El labio superior y las cejas de Moose parecieron torcerse de disgusto al mismo tiempo.

—¿Yo? ¿Hablar con un maldito gusano como Rex Terrell? De ninguna manera.

—Rex dice que usted y Helen, entre otros, se beneficiaron de la muerte de Amira.

—No negaré que no me entristeció demasiado ver a esa pequeña zorra muerta y enterrada —dijo Moose—. Me la jugó. Me utilizó para llegar a Boni y luego me pateó las pelotas.

—Helen dice que usted le contó que Amira era la mejor amante que había tenido —siguió Stride.

—Eso no es ningún secreto. Estábamos liados. La sangre española es muy caliente.

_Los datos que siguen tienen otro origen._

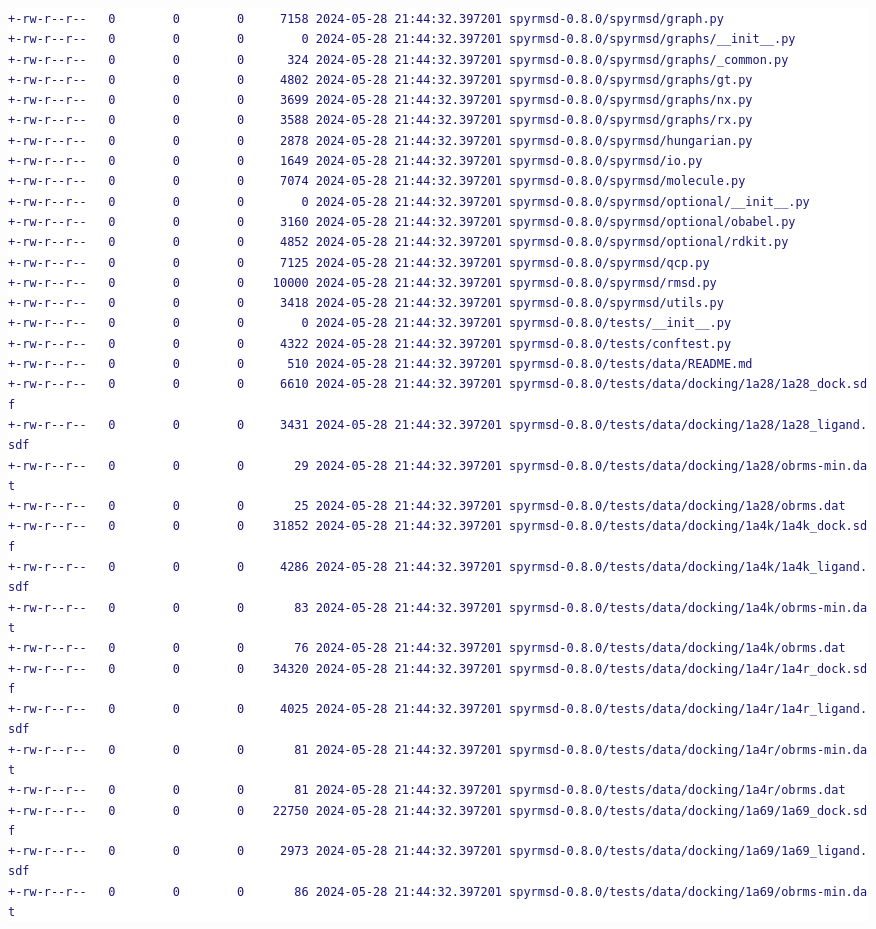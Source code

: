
 ```diff
+-rw-r--r--   0        0        0     7158 2024-05-28 21:44:32.397201 spyrmsd-0.8.0/spyrmsd/graph.py
+-rw-r--r--   0        0        0        0 2024-05-28 21:44:32.397201 spyrmsd-0.8.0/spyrmsd/graphs/__init__.py
+-rw-r--r--   0        0        0      324 2024-05-28 21:44:32.397201 spyrmsd-0.8.0/spyrmsd/graphs/_common.py
+-rw-r--r--   0        0        0     4802 2024-05-28 21:44:32.397201 spyrmsd-0.8.0/spyrmsd/graphs/gt.py
+-rw-r--r--   0        0        0     3699 2024-05-28 21:44:32.397201 spyrmsd-0.8.0/spyrmsd/graphs/nx.py
+-rw-r--r--   0        0        0     3588 2024-05-28 21:44:32.397201 spyrmsd-0.8.0/spyrmsd/graphs/rx.py
+-rw-r--r--   0        0        0     2878 2024-05-28 21:44:32.397201 spyrmsd-0.8.0/spyrmsd/hungarian.py
+-rw-r--r--   0        0        0     1649 2024-05-28 21:44:32.397201 spyrmsd-0.8.0/spyrmsd/io.py
+-rw-r--r--   0        0        0     7074 2024-05-28 21:44:32.397201 spyrmsd-0.8.0/spyrmsd/molecule.py
+-rw-r--r--   0        0        0        0 2024-05-28 21:44:32.397201 spyrmsd-0.8.0/spyrmsd/optional/__init__.py
+-rw-r--r--   0        0        0     3160 2024-05-28 21:44:32.397201 spyrmsd-0.8.0/spyrmsd/optional/obabel.py
+-rw-r--r--   0        0        0     4852 2024-05-28 21:44:32.397201 spyrmsd-0.8.0/spyrmsd/optional/rdkit.py
+-rw-r--r--   0        0        0     7125 2024-05-28 21:44:32.397201 spyrmsd-0.8.0/spyrmsd/qcp.py
+-rw-r--r--   0        0        0    10000 2024-05-28 21:44:32.397201 spyrmsd-0.8.0/spyrmsd/rmsd.py
+-rw-r--r--   0        0        0     3418 2024-05-28 21:44:32.397201 spyrmsd-0.8.0/spyrmsd/utils.py
+-rw-r--r--   0        0        0        0 2024-05-28 21:44:32.397201 spyrmsd-0.8.0/tests/__init__.py
+-rw-r--r--   0        0        0     4322 2024-05-28 21:44:32.397201 spyrmsd-0.8.0/tests/conftest.py
+-rw-r--r--   0        0        0      510 2024-05-28 21:44:32.397201 spyrmsd-0.8.0/tests/data/README.md
+-rw-r--r--   0        0        0     6610 2024-05-28 21:44:32.397201 spyrmsd-0.8.0/tests/data/docking/1a28/1a28_dock.sdf
+-rw-r--r--   0        0        0     3431 2024-05-28 21:44:32.397201 spyrmsd-0.8.0/tests/data/docking/1a28/1a28_ligand.sdf
+-rw-r--r--   0        0        0       29 2024-05-28 21:44:32.397201 spyrmsd-0.8.0/tests/data/docking/1a28/obrms-min.dat
+-rw-r--r--   0        0        0       25 2024-05-28 21:44:32.397201 spyrmsd-0.8.0/tests/data/docking/1a28/obrms.dat
+-rw-r--r--   0        0        0    31852 2024-05-28 21:44:32.397201 spyrmsd-0.8.0/tests/data/docking/1a4k/1a4k_dock.sdf
+-rw-r--r--   0        0        0     4286 2024-05-28 21:44:32.397201 spyrmsd-0.8.0/tests/data/docking/1a4k/1a4k_ligand.sdf
+-rw-r--r--   0        0        0       83 2024-05-28 21:44:32.397201 spyrmsd-0.8.0/tests/data/docking/1a4k/obrms-min.dat
+-rw-r--r--   0        0        0       76 2024-05-28 21:44:32.397201 spyrmsd-0.8.0/tests/data/docking/1a4k/obrms.dat
+-rw-r--r--   0        0        0    34320 2024-05-28 21:44:32.397201 spyrmsd-0.8.0/tests/data/docking/1a4r/1a4r_dock.sdf
+-rw-r--r--   0        0        0     4025 2024-05-28 21:44:32.397201 spyrmsd-0.8.0/tests/data/docking/1a4r/1a4r_ligand.sdf
+-rw-r--r--   0        0        0       81 2024-05-28 21:44:32.397201 spyrmsd-0.8.0/tests/data/docking/1a4r/obrms-min.dat
+-rw-r--r--   0        0        0       81 2024-05-28 21:44:32.397201 spyrmsd-0.8.0/tests/data/docking/1a4r/obrms.dat
+-rw-r--r--   0        0        0    22750 2024-05-28 21:44:32.397201 spyrmsd-0.8.0/tests/data/docking/1a69/1a69_dock.sdf
+-rw-r--r--   0        0        0     2973 2024-05-28 21:44:32.397201 spyrmsd-0.8.0/tests/data/docking/1a69/1a69_ligand.sdf
+-rw-r--r--   0        0        0       86 2024-05-28 21:44:32.397201 spyrmsd-0.8.0/tests/data/docking/1a69/obrms-min.dat
```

Pero no era mejor que una prostituta, pues sólo me utilizó para escalar peldaños.

—¿Dónde estaba usted la noche en que mataron a Amira? —quiso saber Amanda.

Moose se rió.

—En la cárcel, borracho. Como ya he dicho, era algo habitual en aquella época. Resultó una suerte contar con una coartada.

—Entonces ¿no sabe lo que pasó esa noche?

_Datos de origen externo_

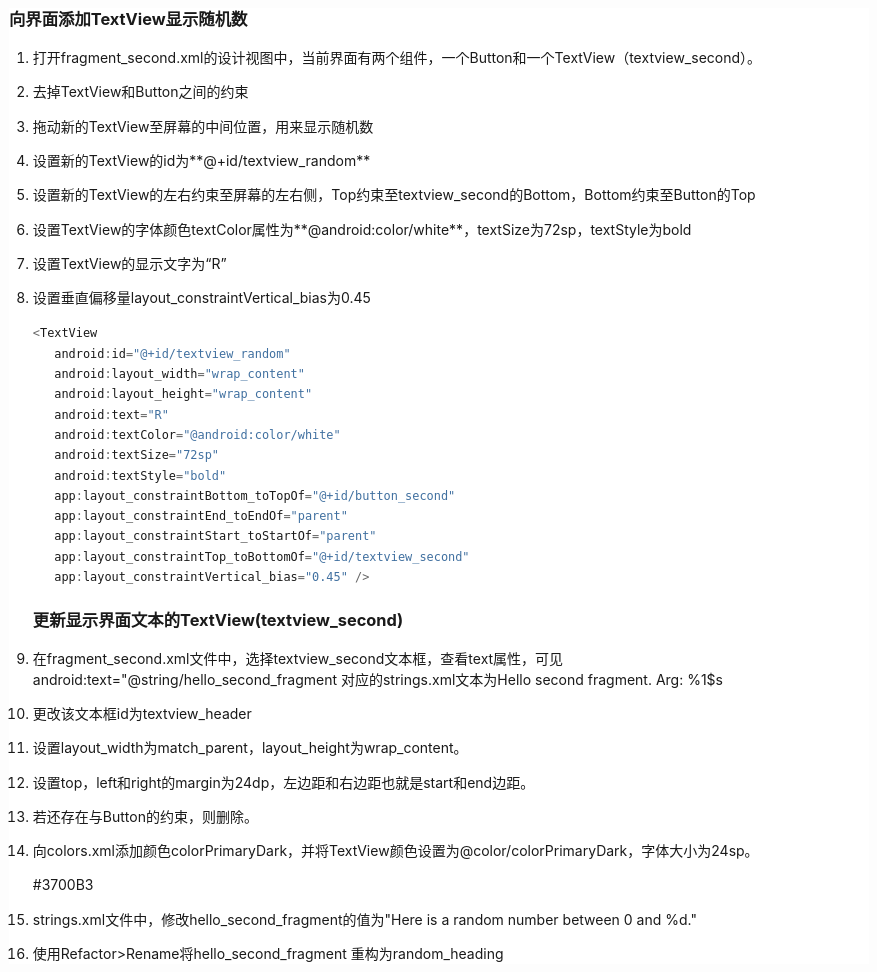 

### 向界面添加TextView显示随机数

1. 打开fragment_second.xml的设计视图中，当前界面有两个组件，一个Button和一个TextView（textview_second）。

2. 去掉TextView和Button之间的约束

3. 拖动新的TextView至屏幕的中间位置，用来显示随机数

4. 设置新的TextView的id为**@+id/textview_random**

5. 设置新的TextView的左右约束至屏幕的左右侧，Top约束至textview_second的Bottom，Bottom约束至Button的Top

6. 设置TextView的字体颜色textColor属性为**@android:color/white**，textSize为72sp，textStyle为bold

7. 设置TextView的显示文字为“R”

8. 设置垂直偏移量layout_constraintVertical_bias为0.45

   ```kotlin
   <TextView
      android:id="@+id/textview_random"
      android:layout_width="wrap_content"
      android:layout_height="wrap_content"
      android:text="R"
      android:textColor="@android:color/white"
      android:textSize="72sp"
      android:textStyle="bold"
      app:layout_constraintBottom_toTopOf="@+id/button_second"
      app:layout_constraintEnd_toEndOf="parent"
      app:layout_constraintStart_toStartOf="parent"
      app:layout_constraintTop_toBottomOf="@+id/textview_second"
      app:layout_constraintVertical_bias="0.45" />
   
   ```

   ### 更新显示界面文本的TextView(textview_second)

1. 在fragment_second.xml文件中，选择textview_second文本框，查看text属性，可见
   android:text="@string/hello_second_fragment
   对应的strings.xml文本为Hello second fragment. Arg: %1$s

2. 更改该文本框id为textview_header

3. 设置layout_width为match_parent，layout_height为wrap_content。

4. 设置top，left和right的margin为24dp，左边距和右边距也就是start和end边距。

5. 若还存在与Button的约束，则删除。

6. 向colors.xml添加颜色colorPrimaryDark，并将TextView颜色设置为@color/colorPrimaryDark，字体大小为24sp。

   <color name="colorPrimaryDark">#3700B3</color>

7. strings.xml文件中，修改hello_second_fragment的值为"Here is a random number between 0 and %d."

8. 使用Refactor>Rename将hello_second_fragment 重构为random_heading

—Sólo lo que se rumoreó —contestó Moose.

—¿Se refiere a Walker Lane? —preguntó Stride.

Moose asintió.

—Todo el mundo supuso que lo había hecho él. El cuento del acosador resultó muy conveniente. Imagino que buscaron una cabeza de turco. Ya he dicho que me alegro de haber tenido una coartada, porque yo podría haber sido un blanco tentador.

—Así que usted también piensa que lo hizo Walker.

—Tiene sentido —dijo Moose—. Aunque me sorprendió.

—¿Por qué?

—Nunca pensé que Walker tuviera cojones para hacerlo. Era un blando. Le gustaba jugar con fuego, pero no era más que un niño pijo de Los Ángeles. Para matar a Amira había que tener huevos. No puedo creer que aún siga vivo después de haber hecho eso.

Stride y Amanda se miraron mutuamente.

—¿Qué quiere decir? —le preguntó Stride.

—La mayoría de la gente no lo sabe, pero yo sí, porque conocía a Amira. Ella me lo contó, sólo para restregármelo. Y Walter también lo sabía; tenía que saberlo. Sé que a él le encantaba su espectáculo y que iba siempre. Pero debería haber sabido por Leo Rucci que los servicios a los clientes preferentes no incluían a Amira.

Stride entornó los ojos.

—¿Por qué?

Las cejas de Moose ejecutaron una pequeña danza, como orugas retorciéndose al son del Cascanueces.

—Amira Luz era propiedad exclusiva de un solo y único hombre —dijo—. Un hombre con el que no te buscabas líos. Boni Fisso.